| Exercise requirements |
Would you return the lines between the one holding "296 | Diameter" and the one holding "299 | Lowest", inclusive, and only those, exactly as they stand in the listing below?
#####
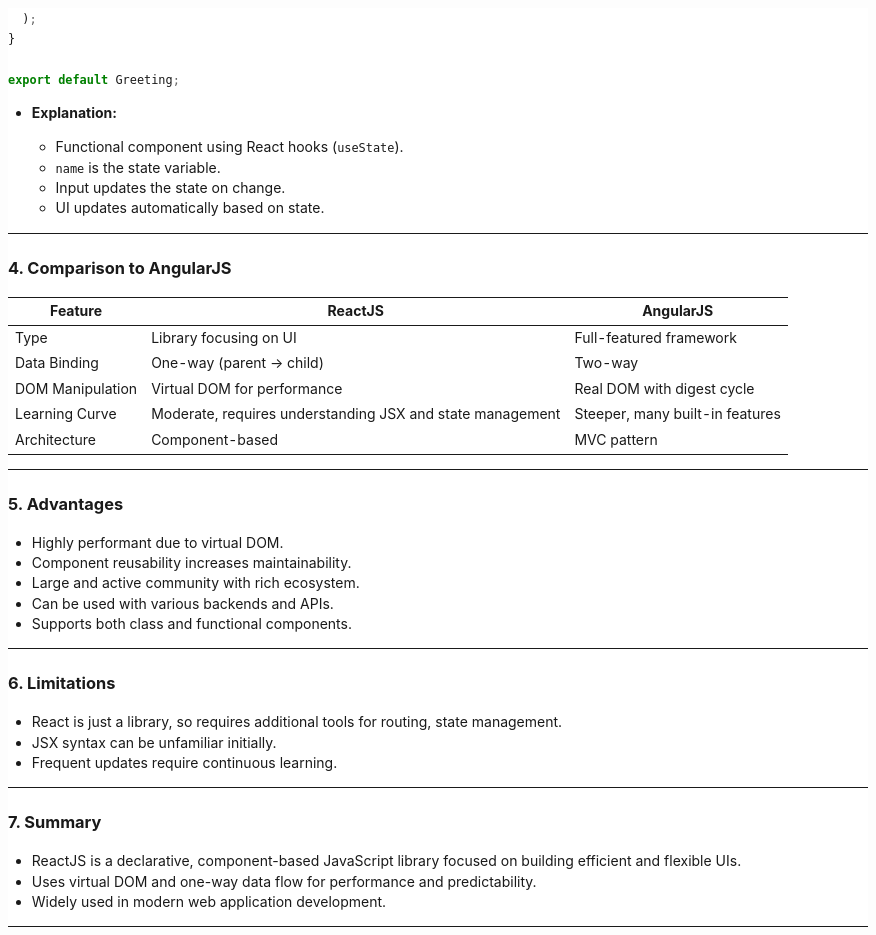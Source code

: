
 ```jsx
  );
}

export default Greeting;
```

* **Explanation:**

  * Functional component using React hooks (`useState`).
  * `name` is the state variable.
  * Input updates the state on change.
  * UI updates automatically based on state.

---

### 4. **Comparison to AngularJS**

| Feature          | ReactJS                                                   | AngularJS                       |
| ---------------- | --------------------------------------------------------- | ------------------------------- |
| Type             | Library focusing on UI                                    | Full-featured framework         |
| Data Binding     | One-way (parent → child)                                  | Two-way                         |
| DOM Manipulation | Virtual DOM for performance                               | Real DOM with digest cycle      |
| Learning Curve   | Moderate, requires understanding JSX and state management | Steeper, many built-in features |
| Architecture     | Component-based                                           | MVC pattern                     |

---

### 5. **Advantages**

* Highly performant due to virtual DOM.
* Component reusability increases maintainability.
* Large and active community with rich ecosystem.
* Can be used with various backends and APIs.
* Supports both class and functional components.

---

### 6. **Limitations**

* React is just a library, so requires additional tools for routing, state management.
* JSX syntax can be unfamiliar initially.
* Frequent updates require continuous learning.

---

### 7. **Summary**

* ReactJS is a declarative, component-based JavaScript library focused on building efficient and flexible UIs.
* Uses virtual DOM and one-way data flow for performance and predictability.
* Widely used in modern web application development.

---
#####
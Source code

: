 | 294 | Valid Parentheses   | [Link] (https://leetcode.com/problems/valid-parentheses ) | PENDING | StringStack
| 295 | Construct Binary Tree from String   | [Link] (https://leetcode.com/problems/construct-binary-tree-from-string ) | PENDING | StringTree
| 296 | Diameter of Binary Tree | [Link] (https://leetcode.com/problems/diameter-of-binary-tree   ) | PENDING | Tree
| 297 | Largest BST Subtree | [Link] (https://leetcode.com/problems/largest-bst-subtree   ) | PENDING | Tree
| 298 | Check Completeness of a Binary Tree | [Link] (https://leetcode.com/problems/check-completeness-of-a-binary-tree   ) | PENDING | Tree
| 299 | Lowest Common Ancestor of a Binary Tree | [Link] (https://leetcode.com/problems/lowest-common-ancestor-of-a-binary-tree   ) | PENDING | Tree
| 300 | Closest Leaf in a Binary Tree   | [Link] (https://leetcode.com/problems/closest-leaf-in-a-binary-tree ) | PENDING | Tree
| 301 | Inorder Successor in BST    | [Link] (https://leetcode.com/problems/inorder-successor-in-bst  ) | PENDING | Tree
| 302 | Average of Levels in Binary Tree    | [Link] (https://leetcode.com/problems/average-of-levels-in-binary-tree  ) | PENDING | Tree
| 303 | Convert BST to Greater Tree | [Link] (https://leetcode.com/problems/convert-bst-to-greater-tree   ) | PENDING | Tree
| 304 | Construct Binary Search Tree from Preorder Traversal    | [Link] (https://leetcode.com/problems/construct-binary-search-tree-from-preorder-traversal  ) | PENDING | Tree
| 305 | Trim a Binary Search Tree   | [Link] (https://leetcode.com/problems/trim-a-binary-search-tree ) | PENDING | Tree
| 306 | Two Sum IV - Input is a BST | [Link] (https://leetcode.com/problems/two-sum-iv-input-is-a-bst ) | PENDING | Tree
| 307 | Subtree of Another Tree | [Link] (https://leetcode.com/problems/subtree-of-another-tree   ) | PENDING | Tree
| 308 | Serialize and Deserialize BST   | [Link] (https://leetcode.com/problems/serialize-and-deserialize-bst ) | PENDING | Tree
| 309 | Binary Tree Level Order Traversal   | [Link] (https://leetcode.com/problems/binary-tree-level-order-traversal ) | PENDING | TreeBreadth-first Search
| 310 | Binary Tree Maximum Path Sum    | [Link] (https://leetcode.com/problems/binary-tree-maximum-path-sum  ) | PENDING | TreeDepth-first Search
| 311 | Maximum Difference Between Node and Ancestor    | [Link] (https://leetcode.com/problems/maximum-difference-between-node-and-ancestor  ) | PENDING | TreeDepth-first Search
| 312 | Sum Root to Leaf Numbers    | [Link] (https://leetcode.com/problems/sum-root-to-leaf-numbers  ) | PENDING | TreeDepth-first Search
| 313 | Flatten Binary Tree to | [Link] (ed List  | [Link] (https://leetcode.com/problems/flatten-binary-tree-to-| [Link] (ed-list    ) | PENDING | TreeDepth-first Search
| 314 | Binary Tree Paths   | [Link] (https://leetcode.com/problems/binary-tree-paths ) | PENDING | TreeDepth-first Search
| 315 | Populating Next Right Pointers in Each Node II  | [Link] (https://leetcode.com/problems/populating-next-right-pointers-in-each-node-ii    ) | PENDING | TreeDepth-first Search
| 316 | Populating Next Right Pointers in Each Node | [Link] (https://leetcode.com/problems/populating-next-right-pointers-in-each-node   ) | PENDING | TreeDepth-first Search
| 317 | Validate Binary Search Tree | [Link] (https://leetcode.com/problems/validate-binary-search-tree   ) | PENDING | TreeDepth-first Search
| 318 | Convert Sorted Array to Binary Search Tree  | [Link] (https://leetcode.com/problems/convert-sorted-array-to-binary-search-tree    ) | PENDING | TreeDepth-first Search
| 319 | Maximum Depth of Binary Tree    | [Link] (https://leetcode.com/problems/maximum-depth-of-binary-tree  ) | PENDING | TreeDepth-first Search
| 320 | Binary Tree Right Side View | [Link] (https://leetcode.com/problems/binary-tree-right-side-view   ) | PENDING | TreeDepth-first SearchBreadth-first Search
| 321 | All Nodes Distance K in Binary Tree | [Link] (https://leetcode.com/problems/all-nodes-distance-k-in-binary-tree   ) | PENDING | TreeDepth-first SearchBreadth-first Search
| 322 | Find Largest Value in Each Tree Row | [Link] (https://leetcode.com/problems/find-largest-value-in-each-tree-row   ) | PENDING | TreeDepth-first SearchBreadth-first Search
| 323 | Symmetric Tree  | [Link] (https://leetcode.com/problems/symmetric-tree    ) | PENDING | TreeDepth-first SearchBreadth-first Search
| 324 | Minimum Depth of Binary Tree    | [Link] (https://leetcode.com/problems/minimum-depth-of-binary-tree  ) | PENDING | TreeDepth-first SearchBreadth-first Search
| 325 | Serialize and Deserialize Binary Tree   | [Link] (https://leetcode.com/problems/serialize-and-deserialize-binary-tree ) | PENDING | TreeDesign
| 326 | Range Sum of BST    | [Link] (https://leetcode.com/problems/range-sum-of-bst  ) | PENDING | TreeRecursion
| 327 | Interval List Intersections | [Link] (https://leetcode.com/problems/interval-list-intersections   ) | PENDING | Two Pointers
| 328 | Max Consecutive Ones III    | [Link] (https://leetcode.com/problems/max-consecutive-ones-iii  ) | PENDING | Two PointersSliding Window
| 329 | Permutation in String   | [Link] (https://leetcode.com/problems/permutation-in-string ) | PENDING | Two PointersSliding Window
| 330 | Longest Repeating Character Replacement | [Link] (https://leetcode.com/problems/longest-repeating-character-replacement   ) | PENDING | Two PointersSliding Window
#####
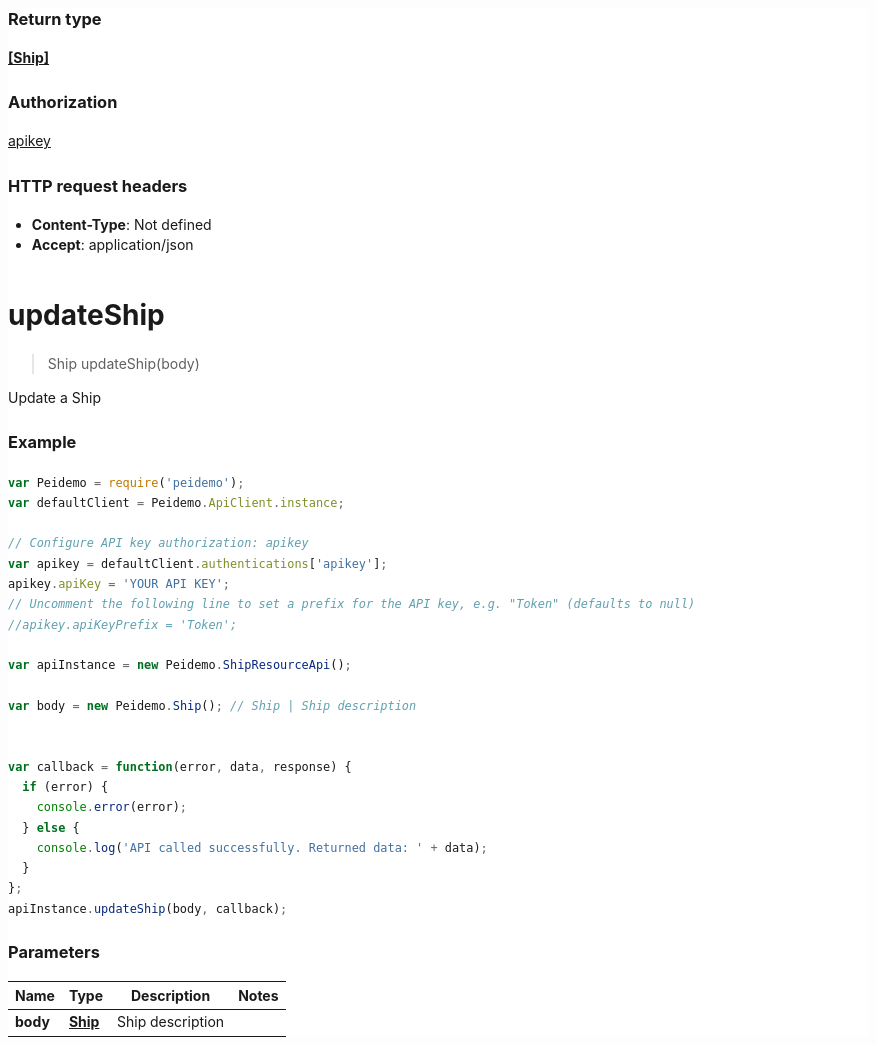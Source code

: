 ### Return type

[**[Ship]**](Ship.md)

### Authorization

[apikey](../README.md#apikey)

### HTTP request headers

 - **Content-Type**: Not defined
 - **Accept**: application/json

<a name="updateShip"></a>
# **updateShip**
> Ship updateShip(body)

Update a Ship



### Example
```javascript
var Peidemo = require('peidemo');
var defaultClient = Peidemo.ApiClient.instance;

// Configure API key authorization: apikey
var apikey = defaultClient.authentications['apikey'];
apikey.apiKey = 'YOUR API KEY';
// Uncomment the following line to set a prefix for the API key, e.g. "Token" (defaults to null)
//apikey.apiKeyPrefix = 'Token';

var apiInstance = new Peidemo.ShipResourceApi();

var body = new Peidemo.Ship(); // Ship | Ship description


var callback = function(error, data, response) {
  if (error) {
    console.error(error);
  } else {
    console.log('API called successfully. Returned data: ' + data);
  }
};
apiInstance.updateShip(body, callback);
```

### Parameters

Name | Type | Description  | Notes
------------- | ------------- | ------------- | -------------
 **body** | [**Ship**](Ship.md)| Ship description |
#####
| Response area |
| 296 | Diameter of Binary Tree | [Link] (https://leetcode.com/problems/diameter-of-binary-tree   ) | PENDING | Tree
| 297 | Largest BST Subtree | [Link] (https://leetcode.com/problems/largest-bst-subtree   ) | PENDING | Tree
| 298 | Check Completeness of a Binary Tree | [Link] (https://leetcode.com/problems/check-completeness-of-a-binary-tree   ) | PENDING | Tree
| 299 | Lowest Common Ancestor of a Binary Tree | [Link] (https://leetcode.com/problems/lowest-common-ancestor-of-a-binary-tree   ) | PENDING | Tree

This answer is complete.